L’avanzata dei green bond
Il rapporto Eurosif sugli investimenti sostenibili non poteva non tenere d’occhio i green bond, cioè quelle obbligazioni che vengono emesse per finanziare progetti legati al contrasto al cambiamento climatico. Nel 2015, nel mondo, sono stati emessi green bond per 40 miliardi di dollari, un valore che probabilmente verrà “doppiato” nel corso di quest’anno, visto che il 9 agosto le nuove emissioni avevano già raggiunto i 44 miliardi di dollari.
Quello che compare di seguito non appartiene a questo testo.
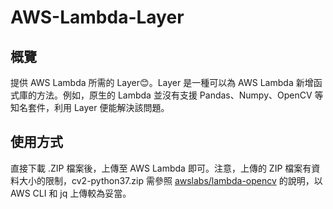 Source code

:# AWS-Lambda-Layer
## 概覽
提供 AWS Lambda 所需的 Layer😊。Layer 是一種可以為 AWS Lambda 新增函式庫的方法。例如，原生的 Lambda 並沒有支援 Pandas、Numpy、OpenCV 等知名套件，利用 Layer 便能解決該問題。   
## 使用方式
直接下載 .ZIP 檔案後，上傳至 AWS Lambda 即可。注意，上傳的 ZIP 檔案有資料大小的限制，cv2-python37.zip 需參照 [awslabs/lambda-opencv](https://github.com/awslabs/lambda-opencv) 的說明，以 AWS CLI 和 jq 上傳較為妥當。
Proprio perché in rapidissima ascesa, sottolinea Eurosif, questo comparto sente il forte bisogno di chiarezza. Gli investitori infatti sono sempre più avidi di informazioni precise sui progetti in cui vengono investiti i proventi delle obbligazioni, per capire di chi si possono davvero fidare. “È importante seguire delle caratteristiche e delle regole se si vuole che i green bond rappresentino una vera svolta e per assicurare un buon livello di fair play. In un’industria in cui le definizioni talvolta rimangono in sospeso, questo non è facile. La Commissione, super partes, può decidere di intervenire per fare maggior chiarezza, ma allo stesso tempo, forse preferisce lasciare fare al mercato. Ci sono sicuramente pro e contro a ciascuna di queste opzioni”, commenta Flavia Micilotta.
Ad oggi le principali iniziative di auto-regolamentazione sono due, Green Bond Principles e Climate Bond Initiative, e a entrambe si aderisce su base volontaria. Parallelamente, sono sempre di più le società che si affidano a una società di revisione esterna per garantire che i progetti finanziati con i green bond siano davvero “verdi”.